**Try it**
Among the entries below, find each line with "button" and show it.

**Input records**

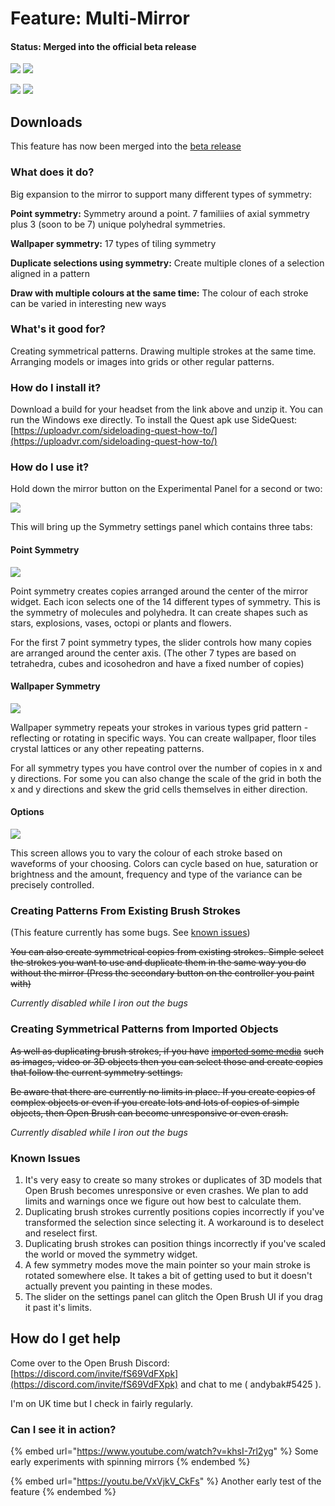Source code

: # Feature: Multi-Mirror

#### Status: Merged into the official beta release

![](<../.gitbook/assets/image (14).png>) ![](<../.gitbook/assets/image (2) (3).png>)

![](<../.gitbook/assets/image (2) (4).png>) ![](<../.gitbook/assets/image (7) (4).png>)

## Downloads

This feature has now been merged into the [beta release](open-brush-beta-docs.md)

### What does it do?

Big expansion to the mirror to support many different types of symmetry:

**Point symmetry:** Symmetry around a point. 7 familiies of axial symmetry plus 3 (soon to be 7) unique polyhedral symmetries.

**Wallpaper symmetry:** 17 types of tiling symmetry

**Duplicate selections using symmetry:** Create multiple clones of a selection aligned in a pattern

**Draw with multiple colours at the same time:** The colour of each stroke can be varied in interesting new ways

### What's it good for?

Creating symmetrical patterns. Drawing multiple strokes at the same time. Arranging models or images into grids or other regular patterns.

### How do I install it?

Download a build for your headset from the link above and unzip it. You can run the Windows exe directly. To install the Quest apk use SideQuest: [https://uploadvr.com/sideloading-quest-how-to/](https://uploadvr.com/sideloading-quest-how-to/)

### How do I use it?

Hold down the mirror button on the Experimental Panel for a second or two:

![](<../.gitbook/assets/image (9) (1).png>)

This will bring up the Symmetry settings panel which contains three tabs:

#### Point Symmetry

![](<../.gitbook/assets/image (2) (2).png>)

Point symmetry creates copies arranged around the center of the mirror widget. Each icon selects one of the 14 different types of symmetry. This is the symmetry of molecules and polyhedra. It can create shapes such as stars, explosions, vases, octopi or plants and flowers.

For the first 7 point symmetry types, the slider controls how many copies are arranged around the center axis. (The other 7 types are based on tetrahedra, cubes and icosohedron and have a fixed number of copies)

#### Wallpaper Symmetry

![](<../.gitbook/assets/image (1) (1) (2) (1).png>)

Wallpaper symmetry repeats your strokes in various types grid pattern - reflecting or rotating in specific ways. You can create wallpaper, floor tiles crystal lattices or any other repeating patterns.

For all symmetry types you have control over the number of copies in x and y directions. For some you can also change the scale of the grid in both the x and y directions and skew the grid cells themselves in either direction.

#### Options

![](<../.gitbook/assets/image (7) (3).png>)

This screen allows you to vary the colour of each stroke based on waveforms of your choosing. Colors can cycle based on hue, saturation or brightness and the amount, frequency and type of the variance can be precisely controlled.

### Creating Patterns From Existing Brush Strokes

(This feature currently has some bugs. See [known issues](multi-mirror.md#known-issues))

~~You can also create symmetrical copies from existing strokes. Simple select the strokes you want to use and duplicate them in the same way you do without the mirror (Press the secondary button on the controller you paint with)~~

_Currently disabled while I iron out the bugs_

### Creating Symmetrical Patterns from Imported Objects

~~As well as duplicating brush strokes, if you have~~ [~~imported some media~~](../user-guide/using-reference-images-on-oculus-quest.md) ~~such as images, video or 3D objects then you can select those and create copies that follow the current symmetry settings.~~

~~Be aware that there are currently no limits in place. If you create copies of complex objects or even if you create lots and lots of copies of simple objects, then Open Brush can become unresponsive or even crash.~~

_Currently disabled while I iron out the bugs_

### Known Issues

1. It's very easy to create so many strokes or duplicates of 3D models that Open Brush becomes unresponsive or even crashes. We plan to add limits and warnings once we figure out how best to calculate them.
2. Duplicating brush strokes currently positions copies incorrectly if you've transformed the selection since selecting it. A workaround is to deselect and reselect first.
3. Duplicating brush strokes can position things incorrectly if you've scaled the world or moved the symmetry widget.
4. A few symmetry modes move the main pointer so your main stroke is rotated somewhere else. It takes a bit of getting used to but it doesn't actually prevent you painting in these modes.
5. The slider on the settings panel can glitch the Open Brush UI if you drag it past it's limits.

## How do I get help

Come over to the Open Brush Discord: [https://discord.com/invite/fS69VdFXpk](https://discord.com/invite/fS69VdFXpk) and chat to me ( andybak#5425 ).

I'm on UK time but I check in fairly regularly.

### Can I see it in action?

{% embed url="https://www.youtube.com/watch?v=khsI-7rl2yg" %}
Some early experiments with spinning mirrors
{% endembed %}

{% embed url="https://youtu.be/VxVjkV_CkFs" %}
Another early test of the feature
{% endembed %}

<div>

<figure><img src="../.gitbook/assets/Untitled_1_00.png" alt=""><figcaption></figcaption></figure>

 

<figure><img src="../.gitbook/assets/Untitled_2_00.png" alt=""><figcaption></figcaption></figure>

 

<figure><img src="../.gitbook/assets/Untitled_6_00.png" alt=""><figcaption></figcaption></figure>

 

<figure><img src="../.gitbook/assets/Untitled_5_00.png" alt=""><figcaption></figcaption></figure>

 

<figure><img src="../.gitbook/assets/Untitled_9_00.png" alt=""><figcaption></figcaption></figure>

 

<figure><img src="../.gitbook/assets/Untitled_117_00.png" alt=""><figcaption></figcaption></figure>

 

<figure><img src="../.gitbook/assets/Untitled_118_01.png" alt=""><figcaption></figcaption></figure>

 

<figure><img src="../.gitbook/assets/Untitled_127_00.png" alt=""><figcaption></figcaption></figure>

</div>
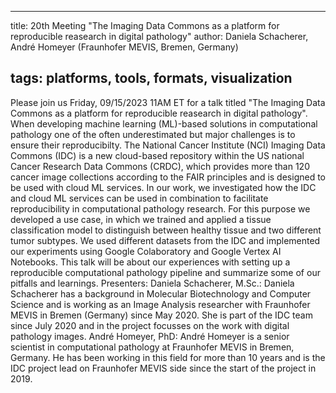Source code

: 
---
title: 20th Meeting "The Imaging Data Commons as a platform for reproducible reasearch in digital pathology"
author: Daniela Schacherer, André Homeyer (Fraunhofer MEVIS, Bremen, Germany)

tags: platforms, tools, formats, visualization
---

Please join us Friday, 09/15/2023 11AM ET for a talk titled "The Imaging Data Commons as a platform for reproducible reasearch in digital pathology". When developing machine learning (ML)-based solutions in computational pathology one of the often underestimated but major challenges is to ensure their reproducibilty. The National Cancer Institute (NCI) Imaging Data Commons (IDC) is a new cloud-based repository within the US national Cancer Research Data Commons (CRDC), which provides more than 120 cancer image collections according to the FAIR principles and is designed to be used with cloud ML services. In our work, we investigated how the IDC and cloud ML services can be used in combination to facilitate reproducibility in computational pathology research. For this purpose we developed a use case, in which we trained and applied a tissue classification model to distinguish between healthy tissue and two different tumor subtypes. We used different datasets from the IDC and implemented our experiments using Google Colaboratory and Google Vertex AI Notebooks.
This talk will be about our experiences with setting up a reproducible computational pathology pipeline and summarize some of our pitfalls and learnings.
Presenters: Daniela Schacherer, M.Sc.: Daniela Schacherer has a background in Molecular Biotechnology and Computer Science and is working as an Image Analysis researcher with Fraunhofer MEVIS in Bremen (Germany) since May 2020. She is part of the IDC team since July 2020 and in the project focusses on the work with digital pathology images. André Homeyer, PhD: André Homeyer is a senior scientist in computational pathology at Fraunhofer MEVIS in Bremen, Germany. He has been working in this field for more than 10 years and is the IDC project lead on Fraunhofer MEVIS side since the start of the project in 2019.  

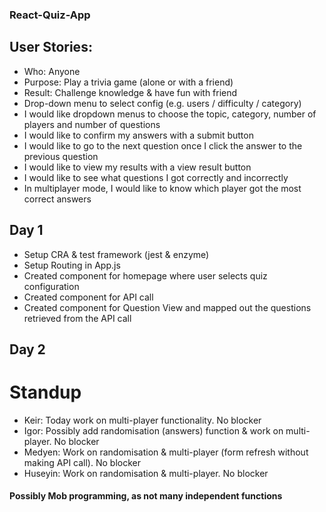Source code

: ### React-Quiz-App
## User Stories:
* Who: Anyone
* Purpose: Play a trivia game (alone or with a friend)
* Result: Challenge knowledge & have fun with friend
* Drop-down menu to select config (e.g. users / difficulty / category)
* I would like dropdown menus to choose the topic, category, number of players and number of questions
* I would like to confirm my answers with a submit button
* I would like to go to the next question once I click the answer to the previous question
* I would like to view my results with a view result button 
* I would like to see what questions I got correctly and incorrectly 
* In multiplayer mode, I would like to know which player got the most correct answers
## Day 1
* Setup CRA & test framework (jest & enzyme)
* Setup Routing in App.js
* Created component for homepage where user selects quiz configuration
* Created component for API call
* Created component for Question View and mapped out the questions retrieved from the API call
## Day 2
# Standup
* Keir: Today work on multi-player functionality. No blocker
* Igor: Possibly add randomisation (answers) function & work on multi-player. No blocker
* Medyen: Work on randomisation & multi-player (form refresh without making API call). No blocker
* Huseyin: Work on randomisation & multi-player. No blocker
#### Possibly Mob programming, as not many independent functions
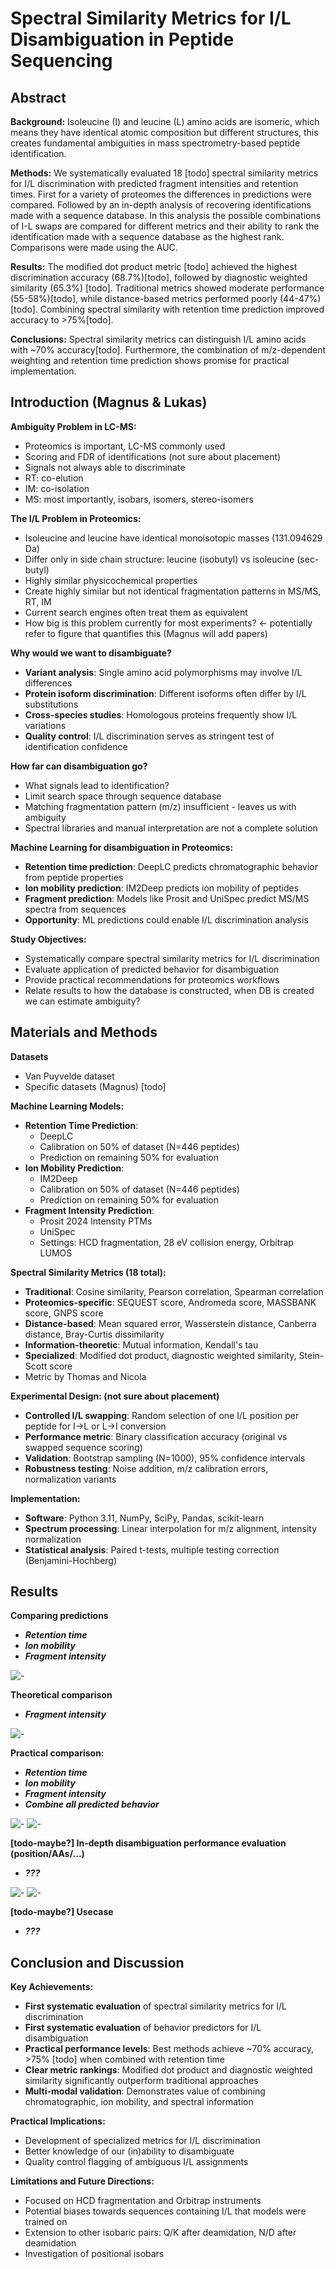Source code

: # Spectral Similarity Metrics for I/L Disambiguation in Peptide Sequencing

## Abstract

**Background:** Isoleucine (I) and leucine (L) amino acids are isomeric, which means they have identical atomic composition but different structures, this creates fundamental ambiguities in mass spectrometry-based peptide identification.

**Methods:** We systematically evaluated 18 [todo] spectral similarity metrics for I/L discrimination with predicted fragment intensities and retention times. First for a variety of proteomes the differences in predictions were compared. Followed by an in-depth analysis of recovering identifications made with a sequence database. In this analysis the possible combinations of I-L swaps are compared for different metrics and their ability to rank the identification made with a sequence database as the highest rank. Comparisons were made using the AUC.

**Results:** The modified dot product metric [todo] achieved the highest discrimination accuracy (68.7%)[todo], followed by diagnostic weighted similarity (65.3%) [todo]. Traditional metrics showed moderate performance (55-58%)[todo], while distance-based metrics performed poorly (44-47%)[todo]. Combining spectral similarity with retention time prediction improved accuracy to >75%[todo].

**Conclusions:** Spectral similarity metrics can distinguish I/L amino acids with ~70% accuracy[todo]. Furthermore, the combination of m/z-dependent weighting and retention time prediction shows promise for practical implementation.

## Introduction (Magnus & Lukas)

**Ambiguity Problem in LC-MS:**
- Proteomics is important, LC-MS commonly used
- Scoring and FDR of identifications (not sure about placement)
- Signals not always able to discriminate
- RT: co-elution
- IM: co-isolation  
- MS: most importantly, isobars, isomers, stereo-isomers

**The I/L Problem in Proteomics:**
- Isoleucine and leucine have identical monoisotopic masses (131.094629 Da)
- Differ only in side chain structure: leucine (isobutyl) vs isoleucine (sec-butyl)
- Highly similar physicochemical properties
- Create highly similar but not identical fragmentation patterns in MS/MS, RT, IM
- Current search engines often treat them as equivalent
- How big is this problem currently for most experiments? <- potentially refer to figure that quantifies this (Magnus will add papers)

**Why would we want to disambiguate?**
- **Variant analysis**: Single amino acid polymorphisms may involve I/L differences
- **Protein isoform discrimination**: Different isoforms often differ by I/L substitutions
- **Cross-species studies**: Homologous proteins frequently show I/L variations
- **Quality control**: I/L discrimination serves as stringent test of identification confidence

**How far can disambiguation go?**
- What signals lead to identification?
- Limit search space through sequence database
- Matching fragmentation pattern (m/z) insufficient - leaves us with ambiguity
- Spectral libraries and manual interpretation are not a complete solution

**Machine Learning for disambiguation in Proteomics:**
- **Retention time prediction**: DeepLC predicts chromatographic behavior from peptide properties
- **Ion mobility prediction**: IM2Deep predicts ion mobility of peptides
- **Fragment prediction**: Models like Prosit and UniSpec predict MS/MS spectra from sequences
- **Opportunity**: ML predictions could enable I/L discrimination analysis

**Study Objectives:**
- Systematically compare spectral similarity metrics for I/L discrimination
- Evaluate application of predicted behavior for disambiguation
- Provide practical recommendations for proteomics workflows
- Relate results to how the database is constructed, when DB is created we can estimate ambiguity?

## Materials and Methods

**Datasets**
- Van Puyvelde dataset
- Specific datasets (Magnus)
[todo]

**Machine Learning Models:**
- **Retention Time Prediction**:
  - DeepLC
  - Calibration on 50% of dataset (N=446 peptides)
  - Prediction on remaining 50% for evaluation
- **Ion Mobility Prediction**:
  - IM2Deep
  - Calibration on 50% of dataset (N=446 peptides)
  - Prediction on remaining 50% for evaluation
- **Fragment Intensity Prediction**:
  - Prosit 2024 Intensity PTMs
  - UniSpec
  - Settings: HCD fragmentation, 28 eV collision energy, Orbitrap LUMOS

**Spectral Similarity Metrics (18 total):**
- **Traditional**: Cosine similarity, Pearson correlation, Spearman correlation
- **Proteomics-specific**: SEQUEST score, Andromeda score, MASSBANK score, GNPS score
- **Distance-based**: Mean squared error, Wasserstein distance, Canberra distance, Bray-Curtis dissimilarity
- **Information-theoretic**: Mutual information, Kendall's tau
- **Specialized**: Modified dot product, diagnostic weighted similarity, Stein-Scott score
- Metric by Thomas and Nicola

**Experimental Design: (not sure about placement)**
- **Controlled I/L swapping**: Random selection of one I/L position per peptide for I→L or L→I conversion
- **Performance metric**: Binary classification accuracy (original vs swapped sequence scoring)
- **Validation**: Bootstrap sampling (N=1000), 95% confidence intervals
- **Robustness testing**: Noise addition, m/z calibration errors, normalization variants

**Implementation:**
- **Software**: Python 3.11, NumPy, SciPy, Pandas, scikit-learn
- **Spectrum processing**: Linear interpolation for m/z alignment, intensity normalization
- **Statistical analysis**: Paired t-tests, multiple testing correction (Benjamini-Hochberg)

## Results

**Comparing predictions**
- ***Retention time***
- ***Ion mobility***
- ***Fragment intensity***

![-](figures_draft/Figure1.png)

**Theoretical comparison**
- ***Fragment intensity***

![-](figures_draft/Figure2.png)

**Practical comparison:**
- ***Retention time***
- ***Ion mobility***
- ***Fragment intensity***
- ***Combine all predicted behavior***

![-](figures_draft/Figure3.png)
![-](figures_draft/Figure4.png) 

**[todo-maybe?] In-depth disambiguation performance evaluation (position/AAs/...)**
- ***???***

![-](figures_draft/Figure5a.png)
![-](figures_draft/Figure5b.png)

**[todo-maybe?] Usecase**
- ***???***

## Conclusion and Discussion

**Key Achievements:**
- **First systematic evaluation** of spectral similarity metrics for I/L discrimination
- **First systematic evaluation** of behavior predictors for I/L disambiguation
- **Practical performance levels**: Best methods achieve ~70% accuracy, >75% [todo] when combined with retention time
- **Clear metric rankings**: Modified dot product and diagnostic weighted similarity significantly outperform traditional approaches
- **Multi-modal validation**: Demonstrates value of combining chromatographic, ion mobility, and spectral information

**Practical Implications:**
- Development of specialized metrics for I/L discrimination
- Better knowledge of our (in)ability to disambiguate
- Quality control flagging of ambiguous I/L assignments


**Limitations and Future Directions:**
- Focused on HCD fragmentation and Orbitrap instruments
- Potential biases towards sequences containing I/L that models were trained on
- Extension to other isobaric pairs: Q/K after deamidation, N/D after deamidation
- Investigation of positional isobars
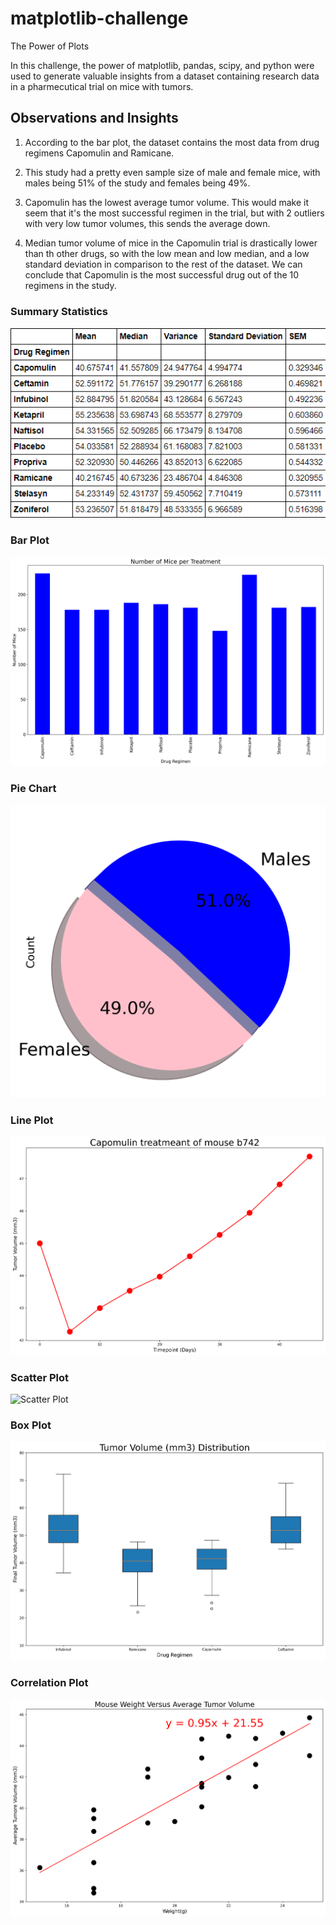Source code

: # matplotlib-challenge
The Power of Plots

In this challenge, the power of matplotlib, pandas, scipy, and python were used to generate valuable insights from a dataset containing research data in a pharmecutical trial on mice with tumors.

## Observations and Insights

1. According to the bar plot, the dataset contains the most data from drug regimens Capomulin and Ramicane.

2. This study had a pretty even sample size of male and female mice, with males being 51% of the study and females being 49%.

3. Capomulin has the lowest average tumor volume. This would make it seem that it's the most successful regimen in the trial, but with 2 outliers with very low tumor volumes, this sends the average down.

4. Median tumor volume of mice in the Capomulin trial is drastically lower than th other drugs, so with the low mean and low median, and a low standard deviation in comparison to the rest of the dataset. We can conclude that Capomulin is the most successful drug out of the 10 regimens in the study.

### Summary Statistics 

![Statistics](images/stats.PNG)

### Bar Plot

![Bar Plot](images/bar_plot.png)

### Pie Chart

![Pie Chart](images/pie_1.png)

### Line Plot

![Line Plot](images/line_plot.png)

### Scatter Plot

![Scatter Plot](images/scatter_plot)

### Box Plot

![Box Plot](images/box_plot.png)

### Correlation Plot

![Correlation Plot](images/correlation_plot.png)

**Response to the exercise**
Hold down the mirror button on the Experimental Panel for a second or two:
~~You can also create symmetrical copies from existing strokes. Simple select the strokes you want to use and duplicate them in the same way you do without the mirror (Press the secondary button on the controller you paint with)~~
* I would like to confirm my answers with a submit button
* I would like to view my results with a view result button 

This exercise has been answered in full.